New Zealanders are feeling more inclined to reach for their wallets as increased job opportunities and a buoyant rural sector stoke confidence.

The ANZ-Roy Morgan Consumer Confidence rose 9 points to 112.5 in June. The current conditions index rose 8.1 points to 99.6, just short of the neutral level, while the future conditions index climbed 10 points to 121.2.

"An improving labour market and strong rural income growth are no doubt key factors behind the improving sentiment," said ANZ New Zealand head of market economics and strategy Khoon Goh in his report.

"The government's austere budget 2011 does not appear to have had much of an impact on consumer confidence, perhaps with the exception of those in Wellington" which faces a pared back public sector, he said.

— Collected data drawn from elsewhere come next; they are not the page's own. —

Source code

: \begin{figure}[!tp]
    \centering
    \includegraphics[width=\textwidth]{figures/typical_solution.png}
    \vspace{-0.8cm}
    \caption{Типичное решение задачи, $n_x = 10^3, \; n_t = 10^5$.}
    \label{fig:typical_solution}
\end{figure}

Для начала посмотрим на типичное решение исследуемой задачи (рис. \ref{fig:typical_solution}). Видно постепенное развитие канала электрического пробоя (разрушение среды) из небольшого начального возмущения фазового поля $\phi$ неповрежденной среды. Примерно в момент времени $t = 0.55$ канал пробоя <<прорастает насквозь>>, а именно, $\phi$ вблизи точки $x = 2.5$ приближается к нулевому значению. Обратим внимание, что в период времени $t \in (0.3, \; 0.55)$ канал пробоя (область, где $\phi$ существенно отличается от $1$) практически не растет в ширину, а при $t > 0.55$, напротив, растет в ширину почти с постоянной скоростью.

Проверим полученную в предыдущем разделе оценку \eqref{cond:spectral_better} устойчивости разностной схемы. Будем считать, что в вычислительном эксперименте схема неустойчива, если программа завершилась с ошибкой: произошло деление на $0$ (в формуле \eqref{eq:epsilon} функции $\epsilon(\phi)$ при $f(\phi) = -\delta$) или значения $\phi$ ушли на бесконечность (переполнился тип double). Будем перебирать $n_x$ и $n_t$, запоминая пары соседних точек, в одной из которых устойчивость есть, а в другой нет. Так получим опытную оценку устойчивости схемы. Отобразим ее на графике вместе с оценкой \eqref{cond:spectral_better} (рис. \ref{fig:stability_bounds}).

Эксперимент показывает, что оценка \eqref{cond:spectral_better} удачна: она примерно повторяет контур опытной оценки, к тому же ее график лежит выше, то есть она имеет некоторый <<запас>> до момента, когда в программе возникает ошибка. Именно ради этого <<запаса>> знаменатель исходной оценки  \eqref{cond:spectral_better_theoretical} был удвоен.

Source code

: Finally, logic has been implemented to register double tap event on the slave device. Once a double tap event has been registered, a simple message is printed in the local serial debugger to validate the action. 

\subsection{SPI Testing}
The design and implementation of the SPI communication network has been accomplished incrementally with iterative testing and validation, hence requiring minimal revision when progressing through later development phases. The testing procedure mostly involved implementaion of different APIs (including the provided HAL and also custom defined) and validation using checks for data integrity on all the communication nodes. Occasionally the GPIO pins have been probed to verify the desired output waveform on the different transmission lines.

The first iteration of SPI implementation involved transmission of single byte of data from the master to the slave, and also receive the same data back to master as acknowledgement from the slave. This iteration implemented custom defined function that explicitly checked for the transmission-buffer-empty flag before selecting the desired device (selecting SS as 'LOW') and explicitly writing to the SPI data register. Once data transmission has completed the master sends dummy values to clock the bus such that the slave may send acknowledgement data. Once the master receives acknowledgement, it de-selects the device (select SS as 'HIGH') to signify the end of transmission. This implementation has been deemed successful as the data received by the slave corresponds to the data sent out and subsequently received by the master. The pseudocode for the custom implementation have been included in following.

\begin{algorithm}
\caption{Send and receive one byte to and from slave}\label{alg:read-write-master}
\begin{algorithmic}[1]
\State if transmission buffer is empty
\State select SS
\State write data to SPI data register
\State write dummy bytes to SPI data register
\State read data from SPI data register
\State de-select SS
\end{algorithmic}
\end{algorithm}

New Zealand producers have been enjoying record-high prices for raw materials in the past seven months, underpinned by a rebound in milk prices which are set to see dairy farmers receive their biggest payment from Fonterra Cooperative Group ever.

The survey comes hot on the heels of better-than-expected retail sales in the first three months of the year, with the biggest increase in vehicle-related spending, including rising petrol prices.

Still, spending on credit and debit cards slipped in May, according to government data, as households eschew new debt and pay down existing loans.

A net 16 per cent of 1030 respondents said there were worse off financial now than they were a year ago, though that's an improvement on the net 26 per cent of pessimists in May.

A net 29 per cent of respondents predict they'll be better off 12 months from now, a lift of 9 percentage points.

A net 3 per cent of respondents are picking the nation's economy faces tougher times over the next 12 months, an improvement from a net 16 per cent of pessimists a month ago, and a net 38 per cent expect good times over the next five years, up 8 points from a month ago.

A net 15 per cent of people surveyed think now's a good time to buy a major appliance, up from 9 per cent in May.

Consumers' inflation expectations for the next two years fell to 3.2 per cent from 3.6 per cent.